Re: Hive, Tez, clustering, buckets, and Presto

2018-04-04 Thread Richard A. Bross
This is great information, Gopal, thank you.

I wish I had the time to create a comparison for our use case between Hive 
buckets and ORC files on S3 and ORC files without bucket.  Unfortunately it's a 
chicken and egg issue, since I won't have enough data volume until we are in 
production, which should be shortly.

Thanks again.

- Original Message -
From: "Gopal Vijayaraghavan" 
To: user@hive.apache.org
Sent: Wednesday, April 4, 2018 7:31:31 PM
Subject: Re: Hive, Tez, clustering, buckets, and Presto

> so there asking "where is the Hive bucketing spec".  Is it just to read the 
> code for that function? 

This worked the other way around in time, than writing a spec first - ACIDv1 
implemented Streaming ingest via Storm, it used an explicit naming "bucket_" 
for the filename.

Since until the compaction runs the actual base files don't exist, the ACID 
bucketing implementation has to handle missing buckets as 0 rows in base file + 
possibly more rows in uncompacted deltas.
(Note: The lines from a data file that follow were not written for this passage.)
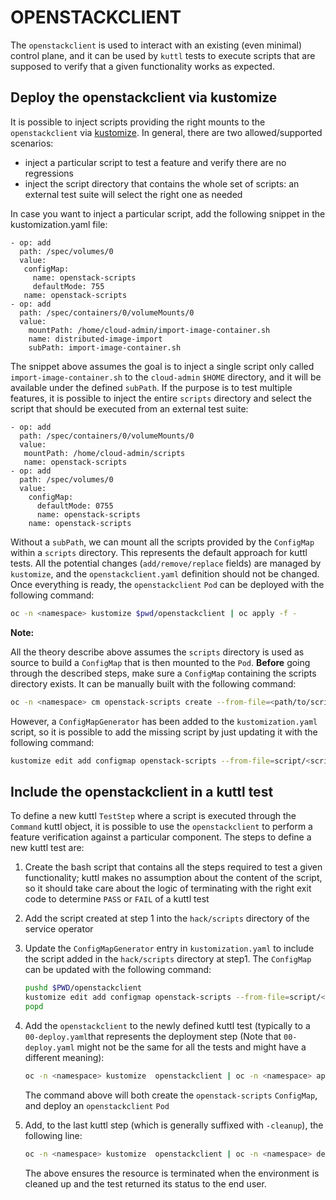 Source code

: # OPENSTACKCLIENT

The `openstackclient` is used to interact with an existing (even minimal)
control plane, and it can be used by `kuttl` tests to execute scripts that are
supposed to verify that a given functionality works as expected.

## Deploy the openstackclient via kustomize

It is possible to inject scripts providing the right mounts to the
`openstackclient` via [kustomize](https://kustomize.io).
In general, there are two allowed/supported scenarios:
- inject a particular script to test a feature and verify there are no regressions
- inject the script directory that contains the whole set of scripts: an external
  test suite will select the right one as needed

In case you want to inject a particular script, add the following snippet in the
kustomization.yaml file:

```
- op: add
  path: /spec/volumes/0
  value:
   configMap:
     name: openstack-scripts
     defaultMode: 755
   name: openstack-scripts
- op: add
  path: /spec/containers/0/volumeMounts/0
  value:
    mountPath: /home/cloud-admin/import-image-container.sh
    name: distributed-image-import
    subPath: import-image-container.sh
```

The snippet above assumes the goal is to inject a single script only called
`import-image-container.sh` to the `cloud-admin` `$HOME` directory, and it will
be available under the defined `subPath`. If the purpose is to test multiple
features, it is possible to inject the entire `scripts` directory and select
the script that should be executed from an external test suite:

```
- op: add
  path: /spec/containers/0/volumeMounts/0
  value:
   mountPath: /home/cloud-admin/scripts
   name: openstack-scripts
- op: add
  path: /spec/volumes/0
  value:
    configMap:
      defaultMode: 0755
      name: openstack-scripts
    name: openstack-scripts
```

Without a `subPath`, we can mount all the scripts provided by the `ConfigMap`
within a `scripts` directory.
This represents the default approach for kuttl tests.
All the potential changes (`add/remove/replace` fields) are managed by
`kustomize`, and the `openstackclient.yaml` definition should not be changed.
Once everything is ready, the `openstackclient` `Pod` can be deployed with the
following command:

```bash
oc -n <namespace> kustomize $pwd/openstackclient | oc apply -f -
```

**Note:**

All the theory describe above assumes the `scripts` directory is used as source
to build a `ConfigMap` that is then mounted to the `Pod`. **Before** going
through the described steps, make sure a `ConfigMap` containing the scripts
directory exists. It can be manually built with the following command:

```bash
oc -n <namespace> cm openstack-scripts create --from-file=<path/to/scripts/directory>
```

However, a `ConfigMapGenerator` has been added to the `kustomization.yaml` script,
so it is possible to add the missing script by just updating it with the following
command:

```bash
kustomize edit add configmap openstack-scripts --from-file=script/<script_name>
```

## Include the openstackclient in a kuttl test

To define a new kuttl `TestStep` where a script is executed through the `Command`
kuttl object, it is possible to use the `openstackclient` to perform a feature
verification against a particular component.
The steps to define a new kuttl test are:
1. Create the bash script that contains all the steps required to test a given
   functionality; kuttl makes no assumption about the content of the script, so
   it should take care about the logic of terminating with the right exit code
   to determine `PASS` or `FAIL` of a kuttl test
2. Add the script created at step 1 into the `hack/scripts` directory of the
   service operator
3. Update the `ConfigMapGenerator` entry in `kustomization.yaml` to include the
   script added in the `hack/scripts` directory at step1.
   The `ConfigMap` can be updated with the following command:

   ```bash
   pushd $PWD/openstackclient
   kustomize edit add configmap openstack-scripts --from-file=script/<script_name>
   popd
   ```
4. Add the `openstackclient` to the newly defined kuttl test (typically to a
   `00-deploy.yaml`that represents the deployment step (Note that
   `00-deploy.yaml` might not be the same for all the tests and might have a
   different meaning):

   ```bash
   oc -n <namespace> kustomize  openstackclient | oc -n <namespace> apply -f -
   ```
   The command above will both create the `openstack-scripts` `ConfigMap`, and
   deploy an `openstackclient` `Pod`
5. Add, to the last kuttl step (which is generally suffixed with `-cleanup`),
    the following line:
   ```bash
   oc -n <namespace> kustomize  openstackclient | oc -n <namespace> delete -f -
   ```
   The above ensures the resource is terminated when the environment is cleaned up
   and the test returned its status to the end user.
ACID's implementation has forced the two bucketing implementations to work 
similarly, for the ability to do bucket map-joins between ACID & non-ACID 
bucketed tables. Particularly about the modulus for -ve numbers, which was 
broken in Hive-1.0.

https://issues.apache.org/jira/browse/HIVE-12025

that's the place where this all got refactored so that joins & filters for 
bucketed tables work the same way for ACID & non-ACID tables.

Because of that spec lives in the comments now as a Regex.

https://github.com/apache/hive/blob/master/ql/src/java/org/apache/hadoop/hive/ql/exec/Utilities.java#L1283

> They were looking for something more explicit, I think.

I think a simple unit test will probably help them a bit more.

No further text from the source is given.